Thursday, March 1, 2018

Henry George and Affordable Housing

Philip Bess has an article in American Affairs about the benefits of a land value tax (LVT), which was the idea that led to the fame of 19th century thinker Henry George.  There are a lot of interesting thoughts on urban development in the article, and I generally agree with the points made.

Reading the article triggered some thoughts regarding the land tax and housing affordability.  One of George's conclusions, which Bess refers to, is that having a near 100% land tax (which, effectively, is confiscation of unimproved land, but not the improvements and structures, by the government) would prevent speculative bubbles and would improve housing affordability by removing speculative value from the property.  Here is an interesting description, from the article, of how land ownership would look under a comprehensive LVT:
Land speculation would be impossible because only the use of land would have economic value. In turn, though, an LVT would also benefit land titleholders who would not pay tax on improvements to their land or productive activities undertaken thereon. And why would anyone sell land? One would not sell land to make a profit from the sale (which would not be possible), but rather to relieve oneself of a tax liability. That which one cannot or will not use one cannot own save for a fee. “Ownership” of land extends no further than an entitlement to the use of land, and that which an “owner” cannot use he must pay for or “sell” to someone else. “Buying” and “selling” land under a single tax regime therefore assume slightly different meanings than in ordinary discourse because what is really transferred is a land liability equal to land value—a liability virtually no one would accept if they did not plan to use the land.
George focuses on land banking and speculative ownership which is based on expectations of capital gains.   Here, I think my recent work on the housing bubble might add food for thought to this topic.  The point I have frequently made about analysis of the bubble is that there is a sense of attribution error in human nature deep enough to infect the academy. ("I bought a house in Phoenix in 2005 because I was tired of having my rent jacked up every year in LA, but I had to overpay for it because there were thousands of greedy speculators in the market at the time.")  I rarely see homebuyer expectations framed in terms of the present value of future rents.  Usually, especially during the bubble, they were framed in terms of expectations of future home prices.  Removing rental income from the mental framing of home values causes us to exaggerate the effect of speculation as a process unmoored from intrinsic present values.  I think this is the case regarding the idea that a LVT would eliminate land speculation or price volatility.

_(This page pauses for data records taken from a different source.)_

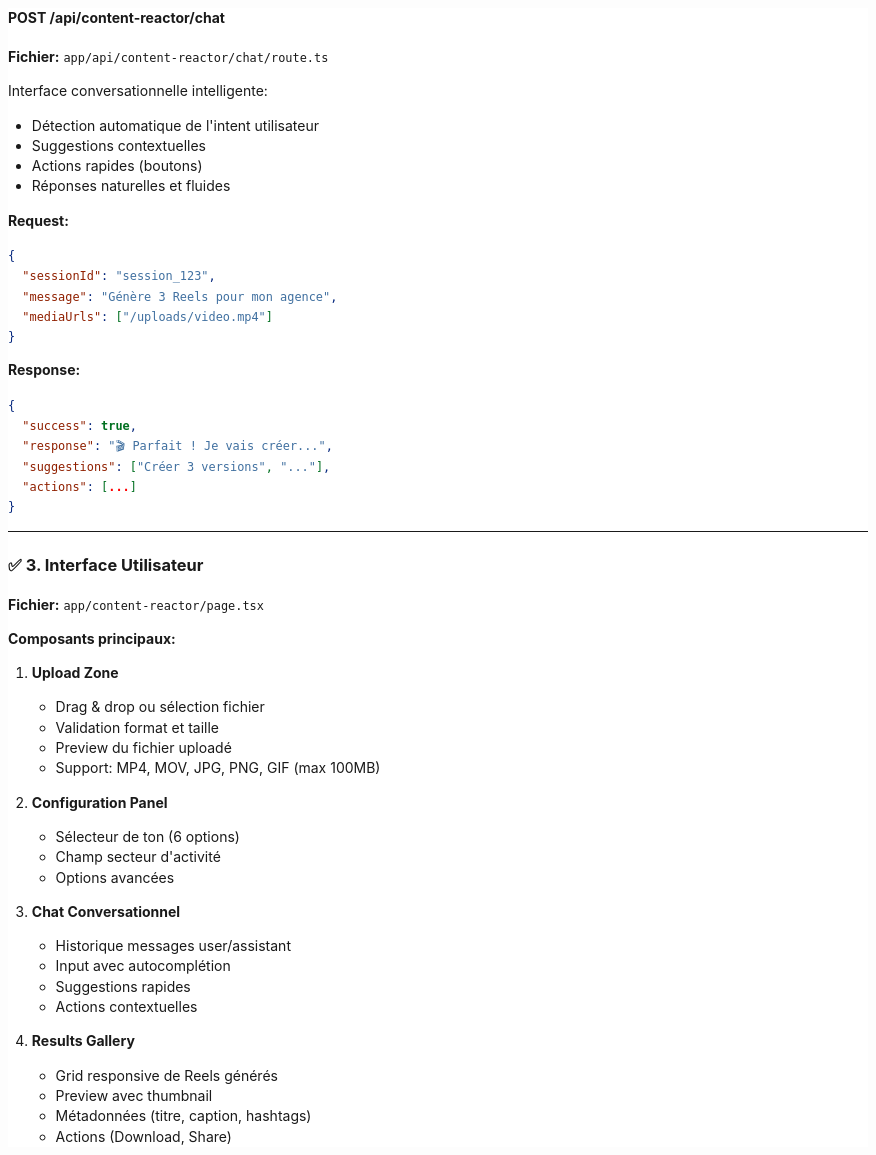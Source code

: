 #### **POST /api/content-reactor/chat**
**Fichier:** `app/api/content-reactor/chat/route.ts`

Interface conversationnelle intelligente:
- Détection automatique de l'intent utilisateur
- Suggestions contextuelles
- Actions rapides (boutons)
- Réponses naturelles et fluides

**Request:**
```json
{
  "sessionId": "session_123",
  "message": "Génère 3 Reels pour mon agence",
  "mediaUrls": ["/uploads/video.mp4"]
}
```

**Response:**
```json
{
  "success": true,
  "response": "🎬 Parfait ! Je vais créer...",
  "suggestions": ["Créer 3 versions", "..."],
  "actions": [...]
}
```

---

### ✅ 3. Interface Utilisateur

**Fichier:** `app/content-reactor/page.tsx`

**Composants principaux:**

1. **Upload Zone**
   - Drag & drop ou sélection fichier
   - Validation format et taille
   - Preview du fichier uploadé
   - Support: MP4, MOV, JPG, PNG, GIF (max 100MB)

2. **Configuration Panel**
   - Sélecteur de ton (6 options)
   - Champ secteur d'activité
   - Options avancées

3. **Chat Conversationnel**
   - Historique messages user/assistant
   - Input avec autocomplétion
   - Suggestions rapides
   - Actions contextuelles

4. **Results Gallery**
   - Grid responsive de Reels générés
   - Preview avec thumbnail
   - Métadonnées (titre, caption, hashtags)
   - Actions (Download, Share)
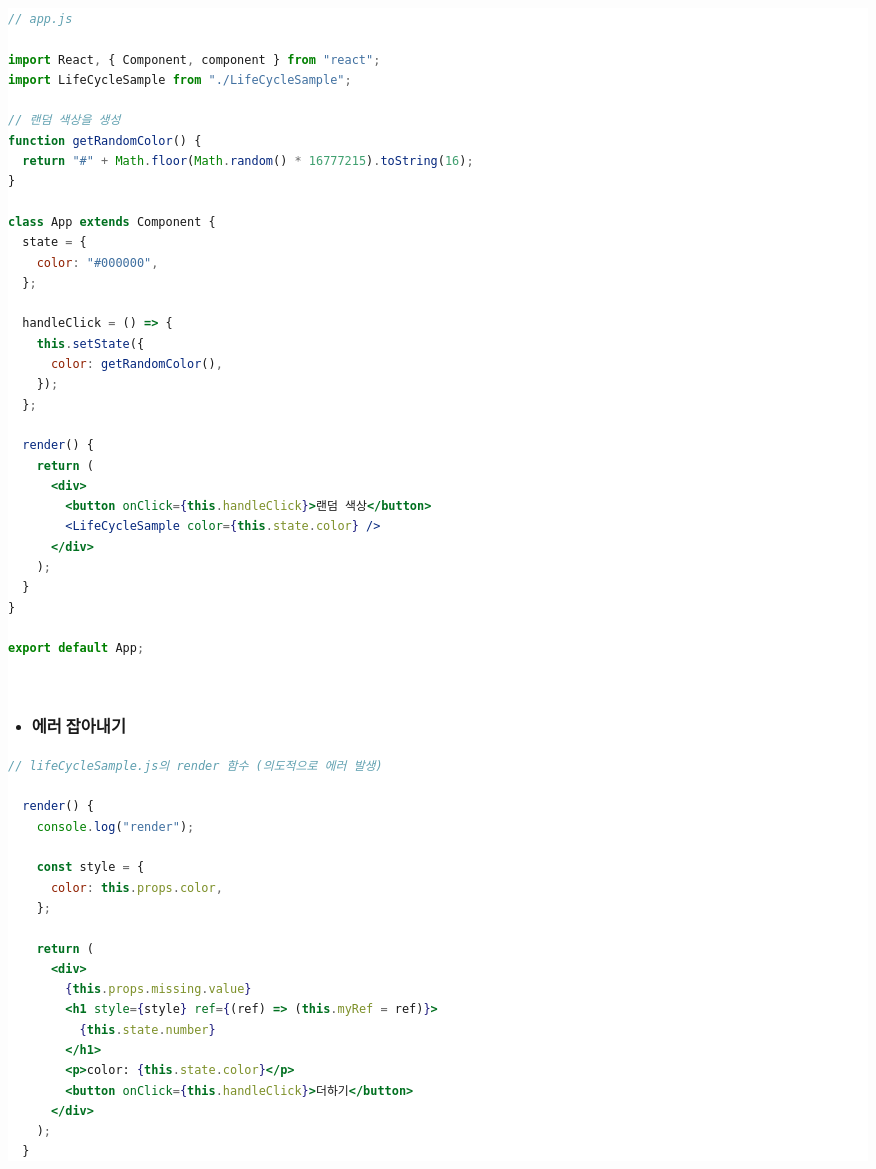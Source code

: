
 ```jsx
// app.js

import React, { Component, component } from "react";
import LifeCycleSample from "./LifeCycleSample";

// 랜덤 색상을 생성
function getRandomColor() {
  return "#" + Math.floor(Math.random() * 16777215).toString(16);
}

class App extends Component {
  state = {
    color: "#000000",
  };

  handleClick = () => {
    this.setState({
      color: getRandomColor(),
    });
  };

  render() {
    return (
      <div>
        <button onClick={this.handleClick}>랜덤 색상</button>
        <LifeCycleSample color={this.state.color} />
      </div>
    );
  }
}

export default App;
```

<br />

- ### **에러 잡아내기**

```jsx
// lifeCycleSample.js의 render 함수 (의도적으로 에러 발생)

  render() {
    console.log("render");

    const style = {
      color: this.props.color,
    };

    return (
      <div>
        {this.props.missing.value}
        <h1 style={style} ref={(ref) => (this.myRef = ref)}>
          {this.state.number}
        </h1>
        <p>color: {this.state.color}</p>
        <button onClick={this.handleClick}>더하기</button>
      </div>
    );
  }
```
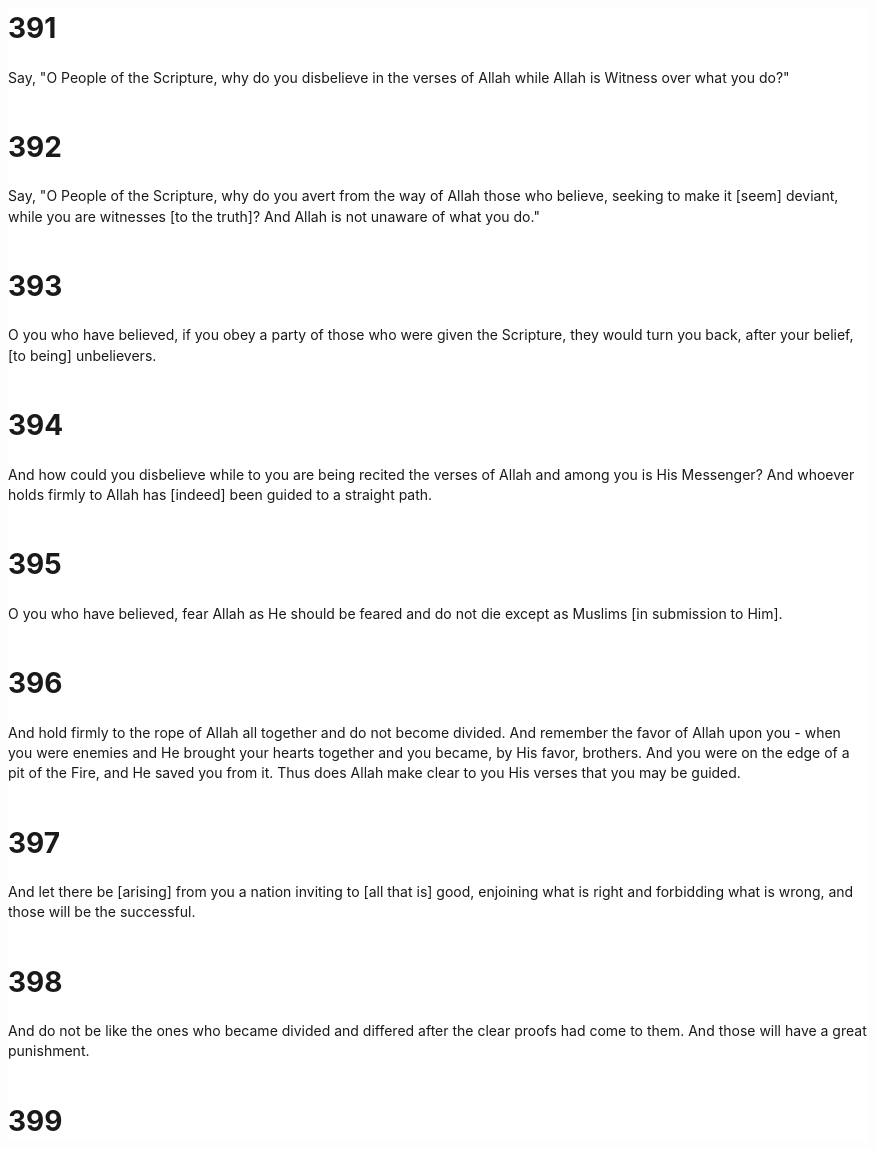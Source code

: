 # 391

Say, "O People of the Scripture, why do you disbelieve in the verses of Allah while Allah is Witness over what you do?"

# 392

Say, "O People of the Scripture, why do you avert from the way of Allah those who believe, seeking to make it \[seem\] deviant, while you are witnesses \[to the truth\]? And Allah is not unaware of what you do."

# 393

O you who have believed, if you obey a party of those who were given the Scripture, they would turn you back, after your belief, \[to being\] unbelievers.

# 394

And how could you disbelieve while to you are being recited the verses of Allah and among you is His Messenger? And whoever holds firmly to Allah has \[indeed\] been guided to a straight path.

# 395

O you who have believed, fear Allah as He should be feared and do not die except as Muslims \[in submission to Him\].

# 396

And hold firmly to the rope of Allah all together and do not become divided. And remember the favor of Allah upon you - when you were enemies and He brought your hearts together and you became, by His favor, brothers. And you were on the edge of a pit of the Fire, and He saved you from it. Thus does Allah make clear to you His verses that you may be guided.

# 397

And let there be \[arising\] from you a nation inviting to \[all that is\] good, enjoining what is right and forbidding what is wrong, and those will be the successful.

# 398

And do not be like the ones who became divided and differed after the clear proofs had come to them. And those will have a great punishment.

# 399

First, in terms of affordability, I would like to point out that ownership, first and foremost, is a rent hedge.  A Georgist tax would be a pretty harsh Darwinian imposition on homeowners.  California has Prop. 13 because rising home prices meant that older owners with limited incomes were faced with rising property taxes.  A Georgist LVT would impose that tax at a maximum level.  There would be no rent hedge.  It would be the antithesis of tenants rights.  If you couldn't pay the rising tax on a valuable property, you would have to move out.  George sees this as an advantage, and there are benefits to it.

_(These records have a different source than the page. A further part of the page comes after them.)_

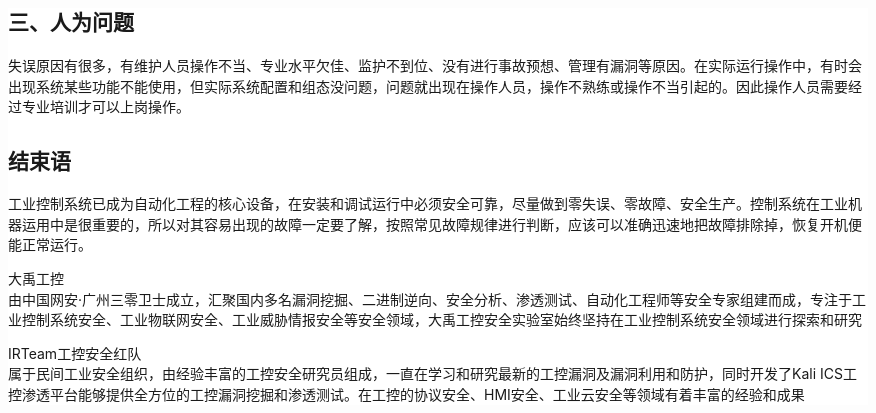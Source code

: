 

## 三、人为问题

失误原因有很多，有维护人员操作不当、专业水平欠佳、监护不到位、没有进行事故预想、管理有漏洞等原因。在实际运行操作中，有时会出现系统某些功能不能使用，但实际系统配置和组态没问题，问题就出现在操作人员，操作不熟练或操作不当引起的。因此操作人员需要经过专业培训才可以上岗操作。



## 结束语

工业控制系统已成为自动化工程的核心设备，在安装和调试运行中必须安全可靠，尽量做到零失误、零故障、安全生产。控制系统在工业机器运用中是很重要的，所以对其容易出现的故障一定要了解，按照常见故障规律进行判断，应该可以准确迅速地把故障排除掉，恢复开机便能正常运行。

大禹工控<br>
由中国网安·广州三零卫士成立，汇聚国内多名漏洞挖掘、二进制逆向、安全分析、渗透测试、自动化工程师等安全专家组建而成，专注于工业控制系统安全、工业物联网安全、工业威胁情报安全等安全领域，大禹工控安全实验室始终坚持在工业控制系统安全领域进行探索和研究

IRTeam工控安全红队<br>
属于民间工业安全组织，由经验丰富的工控安全研究员组成，一直在学习和研究最新的工控漏洞及漏洞利用和防护，同时开发了Kali ICS工控渗透平台能够提供全方位的工控漏洞挖掘和渗透测试。在工控的协议安全、HMI安全、工业云安全等领域有着丰富的经验和成果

One benefit would be, as a second order effect, that more housing development would be induced because developers would outbid less productive owners and build more improvements on the land, which they could profit from.  So, maybe where current building restrictions are the cause of high prices, this would solve the affordability problem, and little old ladies wouldn't be faced with rising taxes in the first place.

But, the first order effect would be to remove an important source of stability that is fundamental to ownership in our current system.

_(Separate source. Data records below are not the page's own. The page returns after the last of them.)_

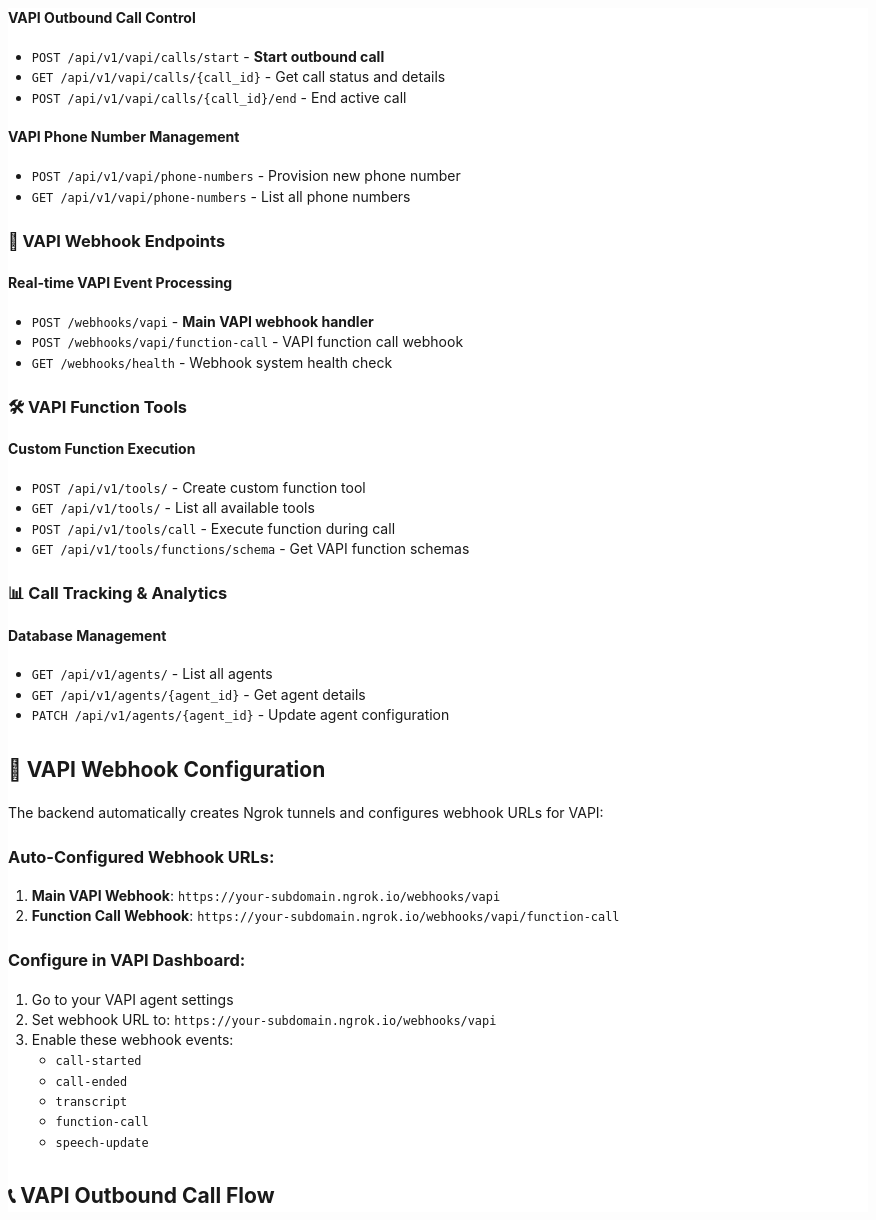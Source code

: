 #### **VAPI Outbound Call Control**
- `POST /api/v1/vapi/calls/start` - **Start outbound call**
- `GET /api/v1/vapi/calls/{call_id}` - Get call status and details
- `POST /api/v1/vapi/calls/{call_id}/end` - End active call

#### **VAPI Phone Number Management**
- `POST /api/v1/vapi/phone-numbers` - Provision new phone number
- `GET /api/v1/vapi/phone-numbers` - List all phone numbers

### **🔄 VAPI Webhook Endpoints**

#### **Real-time VAPI Event Processing**
- `POST /webhooks/vapi` - **Main VAPI webhook handler**
- `POST /webhooks/vapi/function-call` - VAPI function call webhook
- `GET /webhooks/health` - Webhook system health check

### **🛠️ VAPI Function Tools**

#### **Custom Function Execution**
- `POST /api/v1/tools/` - Create custom function tool
- `GET /api/v1/tools/` - List all available tools
- `POST /api/v1/tools/call` - Execute function during call
- `GET /api/v1/tools/functions/schema` - Get VAPI function schemas

### **📊 Call Tracking & Analytics**

#### **Database Management**
- `GET /api/v1/agents/` - List all agents
- `GET /api/v1/agents/{agent_id}` - Get agent details
- `PATCH /api/v1/agents/{agent_id}` - Update agent configuration

## **🔄 VAPI Webhook Configuration**

The backend automatically creates Ngrok tunnels and configures webhook URLs for VAPI:

### **Auto-Configured Webhook URLs:**
1. **Main VAPI Webhook**: `https://your-subdomain.ngrok.io/webhooks/vapi`
2. **Function Call Webhook**: `https://your-subdomain.ngrok.io/webhooks/vapi/function-call`

### **Configure in VAPI Dashboard:**
1. Go to your VAPI agent settings
2. Set webhook URL to: `https://your-subdomain.ngrok.io/webhooks/vapi`
3. Enable these webhook events:
   - `call-started`
   - `call-ended`
   - `transcript`
   - `function-call`
   - `speech-update`

## **📞 VAPI Outbound Call Flow**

So, back to my point about speculation and price volatility, if price volatility is unmoored from the fundamentals, then it would be reduced.  However, if price volatility is related to fundamentals (the rental value of a home) then it would not.

Imagine an owner in an untaxed system vs. one in a system with 100% LVT.  Let's say the structure is worth $200,000 and the land is worth $200,000.  It has an annual rental value (after expenses) of $20,000 - $10,000 from the structure, $10,000 from the land.

Untaxed, a buyer pays $400,000 cash and there are no further transactions.  Under the LVT, a buyer pays $200,000 plus an annual $10,000 tax.  We might  imagine that they invest their other $200,000 in a long term fixed income security that pays $10,000 annually.  So, for the buyer, the transaction is essentially the same.  They need $400,000 to own the house.

Now, what if there is a market expectation that the land rental value will grow by 2% annually because of its location?  All the numbers above are the same, but in year two, the tax would be $10,200 instead of $10,000.  So, now, in order to perpetually control the property, the buyer would need enough savings to pay the initial $10,000 tax, and to grow by 2% each year.  So, the buyer would need to pay $200,000 for the house and save $280,000 to cover the taxes.  So, the total "price" would be $480,000.

Now, since rising rent is a liability for the owner, owners would still want to hedge that risk, just like they do today.  So, we might imagine that banks would offer a service.  They might develop a security that they sell, sort of like an annuity.  They would say, "Pay us a set amount, and we promise to make the LVT payments on a property in perpetuity."  So, now, the buyer would go to the bank, pay them $400,000.  The buyer would own the home and the bank would handle the LVT, so the owner would have no further expenses.

And, if the local housing market became valuable, and there was an expectation that land values would rise 2% annually, the bank would still sell the same security, but they would require a payment of $480,000.  And, if someone wanted to buy the property, they would have to purchase that annuity from the current owner, also at $480,000.  If we think of speculators betting on future rental value rather than betting on short term price increases they expect to reverse (presumably after they sell), then there is no difference in that changing value.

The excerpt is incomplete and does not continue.